Petani di dataran medium hingga dataran tinggi, biasanya menanam cabai pada bulan Februari – Maret karena ada hujan, dan akan panen pada bulan Mei - Agustus. “Namun, karena yang panen banyak, maka pada bulan-bulan itu harga cabai terendah pun terjadi,” ia menjelaskan.

Fluktuasi Harga karena Kondisi Khusus 

Selain itu, Rofik Sinung Basuki juga mengingatkan ada kondisi khusus yang membuat harga berfluktuasi. Ia mencontohkan kerusakan bawang merah atau cabai karena hujan, yang tidak diprediksi, “Ini pun menyebabkan pasokan turun dan harga jadi naik. Juga jika terjadi ledakan hama penyakit atau kekeringan yang menurunkan produksi itu juga menyebabkan harga naik.”

Keadaan seperti itu, dikombinasi dengan kenyataan cabai, misalnya, yang tidak bisa disimpan. Cabai segar harus segera dijual habis pada hari yang sama, atau paling telat hari berikutnya. Kalau tidak laku, cabai mulai rusak. Makanya harga murah pun akan dilepas untuk mencegah kerusakan dan diganti stok baru.

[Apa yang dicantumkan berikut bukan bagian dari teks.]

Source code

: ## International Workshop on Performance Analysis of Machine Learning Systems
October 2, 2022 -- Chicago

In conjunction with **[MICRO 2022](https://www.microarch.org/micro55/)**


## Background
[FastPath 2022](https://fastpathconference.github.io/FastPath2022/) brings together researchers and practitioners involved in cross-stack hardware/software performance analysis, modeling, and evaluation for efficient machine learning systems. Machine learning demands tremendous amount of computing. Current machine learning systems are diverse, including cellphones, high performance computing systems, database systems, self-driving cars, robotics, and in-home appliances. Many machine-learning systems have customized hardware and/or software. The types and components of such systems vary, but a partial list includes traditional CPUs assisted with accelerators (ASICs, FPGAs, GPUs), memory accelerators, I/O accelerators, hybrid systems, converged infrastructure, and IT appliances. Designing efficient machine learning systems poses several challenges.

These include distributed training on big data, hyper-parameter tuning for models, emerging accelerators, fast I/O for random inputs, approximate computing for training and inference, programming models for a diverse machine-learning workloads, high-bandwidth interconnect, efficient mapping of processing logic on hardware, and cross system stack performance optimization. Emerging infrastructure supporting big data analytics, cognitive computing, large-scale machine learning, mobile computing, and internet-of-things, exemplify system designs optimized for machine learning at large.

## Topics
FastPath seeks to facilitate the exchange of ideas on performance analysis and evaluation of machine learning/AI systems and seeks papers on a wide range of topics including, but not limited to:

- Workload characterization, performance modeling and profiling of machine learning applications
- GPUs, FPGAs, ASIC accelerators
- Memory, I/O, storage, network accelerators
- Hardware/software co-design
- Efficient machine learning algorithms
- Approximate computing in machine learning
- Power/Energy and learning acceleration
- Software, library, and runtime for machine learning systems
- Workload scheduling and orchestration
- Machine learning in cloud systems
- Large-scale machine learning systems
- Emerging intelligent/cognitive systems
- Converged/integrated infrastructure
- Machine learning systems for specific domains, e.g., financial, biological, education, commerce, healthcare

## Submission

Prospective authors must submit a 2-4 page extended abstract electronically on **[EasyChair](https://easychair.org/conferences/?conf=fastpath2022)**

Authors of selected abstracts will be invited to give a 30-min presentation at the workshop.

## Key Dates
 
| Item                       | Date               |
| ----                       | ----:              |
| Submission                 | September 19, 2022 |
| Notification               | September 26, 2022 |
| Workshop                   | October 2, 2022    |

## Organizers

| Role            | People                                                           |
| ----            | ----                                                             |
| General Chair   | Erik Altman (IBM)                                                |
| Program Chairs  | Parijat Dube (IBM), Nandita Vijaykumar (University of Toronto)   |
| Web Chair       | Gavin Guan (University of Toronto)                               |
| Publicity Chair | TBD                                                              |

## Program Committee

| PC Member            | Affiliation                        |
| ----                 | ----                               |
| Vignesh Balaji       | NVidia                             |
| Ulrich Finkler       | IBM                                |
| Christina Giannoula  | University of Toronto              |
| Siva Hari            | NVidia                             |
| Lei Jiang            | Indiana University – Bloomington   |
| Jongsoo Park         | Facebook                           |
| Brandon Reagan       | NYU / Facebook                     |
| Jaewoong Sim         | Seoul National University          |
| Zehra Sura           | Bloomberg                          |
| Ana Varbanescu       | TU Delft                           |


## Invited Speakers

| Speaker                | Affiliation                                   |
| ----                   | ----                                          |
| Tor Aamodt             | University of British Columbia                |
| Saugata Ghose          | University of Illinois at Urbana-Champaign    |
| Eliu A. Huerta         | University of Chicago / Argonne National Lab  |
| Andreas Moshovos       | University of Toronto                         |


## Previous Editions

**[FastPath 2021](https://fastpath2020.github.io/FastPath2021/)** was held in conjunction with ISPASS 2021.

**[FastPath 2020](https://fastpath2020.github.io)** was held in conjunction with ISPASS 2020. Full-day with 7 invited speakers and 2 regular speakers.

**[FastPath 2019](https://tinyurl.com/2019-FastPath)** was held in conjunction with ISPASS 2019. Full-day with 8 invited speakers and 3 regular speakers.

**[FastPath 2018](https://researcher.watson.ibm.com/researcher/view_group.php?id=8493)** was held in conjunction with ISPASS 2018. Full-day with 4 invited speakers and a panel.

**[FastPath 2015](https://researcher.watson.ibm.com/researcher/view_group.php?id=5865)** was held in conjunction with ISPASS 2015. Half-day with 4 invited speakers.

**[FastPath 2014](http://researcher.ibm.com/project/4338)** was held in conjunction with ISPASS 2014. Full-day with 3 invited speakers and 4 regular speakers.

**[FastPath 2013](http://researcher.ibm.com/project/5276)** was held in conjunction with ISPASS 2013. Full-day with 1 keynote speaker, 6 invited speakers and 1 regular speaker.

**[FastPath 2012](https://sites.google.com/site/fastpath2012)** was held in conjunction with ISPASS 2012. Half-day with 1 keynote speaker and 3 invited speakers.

Bawang merah setali tiga uang. Panen segar, disimpan tiga hari bisa susut 30 persen. Jika disimpan lebih dari tujuh hari, susut lebih dari 50 persen. Dengan demikian, petani diperhadapkan untuk segera menjual secepat mungkin. Di samping menghindari kerusakan, juga kebutuhan cash untuk membayar utang modal tanaman berikutnya.

“Bayangkan, kalau petani Brebes panen raya, harga pasti jatuh. Tidak ada petani atau hanya sedikit yang mampu menahan barang. Dinamika fluktuasi harga cabai bawang itu dinamis. Walaupun ujung-ujungnya masalah supply demand-lah yang menentukan.

Fultuasi Produksi Kendala Terbesar Pertanian Hortikutura

Rofik Sinung Basuki mengakui fluktuasi produksi karena musim masih menjadi kendala terbesar dalam budidaya hortikultura di negeri ini. Pengolahan pascapanen masih terbatas.

Sebagian besar produk bawang merah dan cabai masih dijual dan dikonsumsi segar. Hanya sedikit yang dikonsumsi dalam bentuk olahan seperti bawang goreng dan sambal.

Pemasaran dari  sentra produksi ke pasar induk konsumen sebenarnya cukup efisien. Paling tidak dari sentra produksi Brebes, contohnya, ke Pasar Induk Kramat Jati, hanya lewat satu pedagang perantara.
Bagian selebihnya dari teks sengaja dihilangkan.